> AIM OF THE TASK: Transcribe verbatim every line from the line containing "From local soundness, we" to the end of the entries, including both endpoints. Output nothing beyond those lines.

> SUPPLIED MATERIAL:
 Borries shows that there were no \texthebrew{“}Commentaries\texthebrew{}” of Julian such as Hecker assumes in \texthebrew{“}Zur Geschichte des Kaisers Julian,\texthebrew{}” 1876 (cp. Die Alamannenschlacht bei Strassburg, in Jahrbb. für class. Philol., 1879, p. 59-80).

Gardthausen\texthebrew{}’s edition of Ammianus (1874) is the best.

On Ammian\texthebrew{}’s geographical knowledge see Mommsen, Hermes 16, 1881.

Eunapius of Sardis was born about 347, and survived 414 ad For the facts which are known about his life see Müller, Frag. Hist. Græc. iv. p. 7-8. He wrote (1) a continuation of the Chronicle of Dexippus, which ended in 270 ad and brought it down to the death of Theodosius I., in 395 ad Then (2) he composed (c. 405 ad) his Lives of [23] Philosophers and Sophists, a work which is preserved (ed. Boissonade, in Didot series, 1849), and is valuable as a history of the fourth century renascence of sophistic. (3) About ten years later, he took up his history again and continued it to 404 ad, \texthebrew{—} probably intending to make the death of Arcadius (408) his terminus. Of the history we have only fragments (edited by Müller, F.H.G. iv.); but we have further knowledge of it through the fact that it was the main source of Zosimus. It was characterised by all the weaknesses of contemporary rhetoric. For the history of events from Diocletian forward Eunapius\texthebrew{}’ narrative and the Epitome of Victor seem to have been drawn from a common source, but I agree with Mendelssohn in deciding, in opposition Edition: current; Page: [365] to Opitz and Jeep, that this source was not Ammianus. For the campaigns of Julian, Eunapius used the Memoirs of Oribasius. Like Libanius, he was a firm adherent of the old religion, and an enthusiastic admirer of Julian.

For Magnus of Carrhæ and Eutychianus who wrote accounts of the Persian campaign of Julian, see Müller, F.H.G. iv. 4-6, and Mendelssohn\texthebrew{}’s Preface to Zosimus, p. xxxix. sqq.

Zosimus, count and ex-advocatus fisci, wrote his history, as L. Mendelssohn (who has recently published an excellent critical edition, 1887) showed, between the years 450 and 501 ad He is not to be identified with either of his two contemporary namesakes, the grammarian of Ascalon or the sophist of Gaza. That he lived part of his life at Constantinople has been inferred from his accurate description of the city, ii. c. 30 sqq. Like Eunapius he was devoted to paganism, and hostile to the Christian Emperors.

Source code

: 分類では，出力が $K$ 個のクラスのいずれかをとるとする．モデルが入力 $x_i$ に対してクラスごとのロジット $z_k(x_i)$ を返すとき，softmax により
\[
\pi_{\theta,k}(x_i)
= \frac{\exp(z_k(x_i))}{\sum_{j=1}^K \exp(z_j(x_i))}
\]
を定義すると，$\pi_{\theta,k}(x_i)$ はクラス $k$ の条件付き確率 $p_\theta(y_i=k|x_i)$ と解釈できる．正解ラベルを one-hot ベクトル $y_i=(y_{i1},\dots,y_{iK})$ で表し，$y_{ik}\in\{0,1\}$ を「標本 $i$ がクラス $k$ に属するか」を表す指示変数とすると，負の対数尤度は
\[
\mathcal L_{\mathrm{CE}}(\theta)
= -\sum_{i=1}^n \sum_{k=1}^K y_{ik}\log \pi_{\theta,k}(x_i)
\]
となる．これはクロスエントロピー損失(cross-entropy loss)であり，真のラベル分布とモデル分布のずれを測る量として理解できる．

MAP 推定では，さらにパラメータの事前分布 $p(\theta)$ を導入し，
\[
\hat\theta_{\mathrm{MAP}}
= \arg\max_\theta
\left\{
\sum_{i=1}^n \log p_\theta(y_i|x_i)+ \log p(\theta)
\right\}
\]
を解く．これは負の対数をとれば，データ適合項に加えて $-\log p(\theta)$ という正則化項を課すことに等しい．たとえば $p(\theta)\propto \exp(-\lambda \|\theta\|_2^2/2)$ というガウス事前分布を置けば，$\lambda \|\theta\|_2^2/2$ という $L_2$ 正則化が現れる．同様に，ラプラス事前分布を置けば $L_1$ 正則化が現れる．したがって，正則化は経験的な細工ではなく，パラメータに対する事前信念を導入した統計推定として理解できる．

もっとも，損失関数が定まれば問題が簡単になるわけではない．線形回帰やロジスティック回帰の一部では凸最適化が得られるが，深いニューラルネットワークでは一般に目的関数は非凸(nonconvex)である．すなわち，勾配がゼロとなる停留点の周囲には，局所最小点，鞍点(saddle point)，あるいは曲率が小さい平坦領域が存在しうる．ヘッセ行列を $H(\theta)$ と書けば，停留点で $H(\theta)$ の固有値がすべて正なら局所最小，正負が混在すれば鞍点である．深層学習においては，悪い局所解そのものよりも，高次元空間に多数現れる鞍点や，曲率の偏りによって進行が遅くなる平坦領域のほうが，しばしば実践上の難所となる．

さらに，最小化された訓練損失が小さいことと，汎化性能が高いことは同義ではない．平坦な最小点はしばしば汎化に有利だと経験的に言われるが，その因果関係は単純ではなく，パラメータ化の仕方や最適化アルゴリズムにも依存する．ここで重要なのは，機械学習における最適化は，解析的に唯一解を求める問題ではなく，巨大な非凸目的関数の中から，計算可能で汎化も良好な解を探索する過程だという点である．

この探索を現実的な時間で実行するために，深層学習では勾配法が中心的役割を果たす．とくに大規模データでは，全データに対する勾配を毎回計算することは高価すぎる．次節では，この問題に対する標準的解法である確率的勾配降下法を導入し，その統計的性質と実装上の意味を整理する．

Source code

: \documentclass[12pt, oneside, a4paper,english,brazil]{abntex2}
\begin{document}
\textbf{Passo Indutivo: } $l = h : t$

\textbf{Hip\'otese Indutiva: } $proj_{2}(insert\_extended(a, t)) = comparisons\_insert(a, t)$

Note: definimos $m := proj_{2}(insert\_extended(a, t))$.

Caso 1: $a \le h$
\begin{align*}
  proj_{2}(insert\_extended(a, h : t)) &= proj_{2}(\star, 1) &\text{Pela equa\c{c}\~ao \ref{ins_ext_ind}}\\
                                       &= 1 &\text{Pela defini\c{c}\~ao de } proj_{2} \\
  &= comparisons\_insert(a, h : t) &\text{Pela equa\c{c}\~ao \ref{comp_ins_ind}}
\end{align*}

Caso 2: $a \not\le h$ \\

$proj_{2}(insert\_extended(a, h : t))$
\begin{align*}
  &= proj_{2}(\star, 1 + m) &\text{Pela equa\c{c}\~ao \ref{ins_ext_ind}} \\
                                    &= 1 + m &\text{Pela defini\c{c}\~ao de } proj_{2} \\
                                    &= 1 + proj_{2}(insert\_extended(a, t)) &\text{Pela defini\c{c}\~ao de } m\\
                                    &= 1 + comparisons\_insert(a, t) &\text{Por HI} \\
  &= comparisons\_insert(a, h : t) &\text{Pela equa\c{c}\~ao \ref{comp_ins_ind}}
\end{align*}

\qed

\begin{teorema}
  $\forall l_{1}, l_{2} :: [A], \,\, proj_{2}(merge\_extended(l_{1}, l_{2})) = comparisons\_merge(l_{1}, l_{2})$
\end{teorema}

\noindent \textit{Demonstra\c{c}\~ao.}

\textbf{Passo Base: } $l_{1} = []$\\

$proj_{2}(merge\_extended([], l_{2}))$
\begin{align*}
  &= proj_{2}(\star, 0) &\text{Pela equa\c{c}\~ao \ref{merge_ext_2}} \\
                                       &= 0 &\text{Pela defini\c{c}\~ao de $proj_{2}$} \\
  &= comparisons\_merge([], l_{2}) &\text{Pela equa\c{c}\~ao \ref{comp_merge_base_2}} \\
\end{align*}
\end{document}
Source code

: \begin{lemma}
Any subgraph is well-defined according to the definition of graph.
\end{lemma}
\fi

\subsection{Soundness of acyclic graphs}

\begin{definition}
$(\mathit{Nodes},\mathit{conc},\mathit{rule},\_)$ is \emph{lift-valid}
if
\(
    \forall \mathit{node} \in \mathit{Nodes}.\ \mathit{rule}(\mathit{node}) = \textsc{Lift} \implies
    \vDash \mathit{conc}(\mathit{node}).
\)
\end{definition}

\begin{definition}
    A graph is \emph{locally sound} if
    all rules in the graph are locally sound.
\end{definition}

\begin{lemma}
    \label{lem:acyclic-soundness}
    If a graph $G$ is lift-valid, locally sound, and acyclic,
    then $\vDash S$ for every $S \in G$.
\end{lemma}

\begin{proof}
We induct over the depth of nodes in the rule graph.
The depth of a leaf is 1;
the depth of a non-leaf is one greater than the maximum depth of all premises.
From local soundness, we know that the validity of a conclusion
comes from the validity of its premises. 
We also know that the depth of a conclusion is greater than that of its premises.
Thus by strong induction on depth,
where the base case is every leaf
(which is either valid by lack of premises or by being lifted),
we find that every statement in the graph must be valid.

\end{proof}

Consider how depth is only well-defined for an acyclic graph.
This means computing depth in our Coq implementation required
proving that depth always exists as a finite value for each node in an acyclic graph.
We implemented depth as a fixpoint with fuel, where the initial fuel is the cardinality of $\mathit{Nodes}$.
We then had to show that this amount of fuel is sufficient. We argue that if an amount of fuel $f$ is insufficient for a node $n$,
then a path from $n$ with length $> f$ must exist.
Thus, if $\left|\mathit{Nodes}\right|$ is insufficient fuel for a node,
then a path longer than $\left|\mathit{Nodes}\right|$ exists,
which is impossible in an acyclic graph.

> ANSWER TO THE PROBLEM:
From local soundness, we know that the validity of a conclusion
comes from the validity of its premises. 
We also know that the depth of a conclusion is greater than that of its premises.
Thus by strong induction on depth,
where the base case is every leaf
(which is either valid by lack of premises or by being lifted),
we find that every statement in the graph must be valid.

\end{proof}

Consider how depth is only well-defined for an acyclic graph.
This means computing depth in our Coq implementation required
proving that depth always exists as a finite value for each node in an acyclic graph.
We implemented depth as a fixpoint with fuel, where the initial fuel is the cardinality of $\mathit{Nodes}$.
We then had to show that this amount of fuel is sufficient. We argue that if an amount of fuel $f$ is insufficient for a node $n$,
then a path from $n$ with length $> f$ must exist.
Thus, if $\left|\mathit{Nodes}\right|$ is insufficient fuel for a node,
then a path longer than $\left|\mathit{Nodes}\right|$ exists,
which is impossible in an acyclic graph.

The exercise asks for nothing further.